Environment & architecture

The architecture of the buildings The Aalto2 Museum Centre consists of two buildings designed by Alvar Aalto – the Alvar Aalto Museum (1971–73, 2023) and the Museum of Central Finland (1956–61, 1991, 2019) – and a new extension, which is being built to connect them (2023), designed by A-Konsultit Architects.

Museums United

The architects’ office was also responsible for a major overhaul of the Museum of Central Finland in 2017–2020 and of the Alvar Aalto Museum in 2021–2023.

The light and spacious extension forms a cosy “living room” with a common lobby space, museum shop and café, making it easier for people to explore the museum centre and its exhibitions. With the improved accessibility of Aalto2 and the joint use of the premises, larger exhibitions, related events and service packages can be offered for different target groups. Together, the museums and the new extension comprise just over 5,000 square metres, forming the premises of the Aalto2 Museum Centre.

The Museum of Central Finland was founded in 1932, and for the first couple of decades, it operated in a small brick building in Cygnaeuksenkatu in Jyväskylä city centre. In 1953, the Museum of Central Finland Association had already turned to Alvar Aalto, and final drawings were completed in 1959. Aalto donated them to the Association “as an indication of the attachment I feel towards my home town”. The Museum of Central Finland was completed in Ruusupuisto park in 1961. One of the architectural specialties of the museum is the ceiling of the lecture hall on the top floor, which features a free-flowing design of wooden battens. In 1990, Alvar Aalto Architects planned a major renovation and the extension of the Museum under the leadership of Aalto´s second wife, Elissa Aalto.

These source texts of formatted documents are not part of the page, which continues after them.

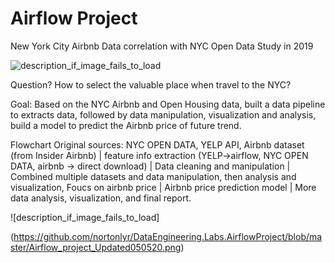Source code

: # Airflow Project

New York City Airbnb Data correlation with NYC Open Data Study in 2019

![description_if_image_fails_to_load](https://github.com/nortonlyr/DataEngineering.Labs.AirflowProject/blob/master/Airflow_project_Updated050520.png)

Question? 
    How to select the valuable place when travel to the NYC?

Goal: 
    Based on the NYC Airbnb and  Open Housing data, built a data pipeline to extracts data, followed by data manipulation, visualization and analysis,
    build a model to predict the Airbnb price of future trend.

Flowchart
Original sources: NYC OPEN DATA, YELP API, Airbnb dataset (from Insider Airbnb)
|
feature info extraction (YELP->airflow, NYC OPEN DATA, airbnb -> direct download<control by airflow>)
|
Data cleaning and manipulation 
|
Combined multiple datasets and data manipulation, then analysis and visualization,
Foucs on airbnb price
|
Airbnb price prediction model 
|
More data analysis, visualization, and final report.
    
![description_if_image_fails_to_load]

(https://github.com/nortonlyr/DataEngineering.Labs.AirflowProject/blob/master/Airflow_project_Updated050520.png)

The architect’s eponymous museum, the Alvar Aalto Museum, was completed next to the Museum of Central Finland in 1973. In his first proposal, Aalto envisaged a connecting corridor built between the Alvar Aalto Museum and the Museum of Central Finland. From the café, there is a view towards a series of open-air pools, with water trickling from one pool to another along a route of what was once a natural stream. Inside the building, light draws you from the dimly-lit foyer to the stairway, leading up to a large exhibition hall on the top floor. The exhibition hall’s tall, aurora borealis-themed wall, made of pine battens, recalls the Aalto-designed Finnish pavilion at the New York World’s Fair in 1939.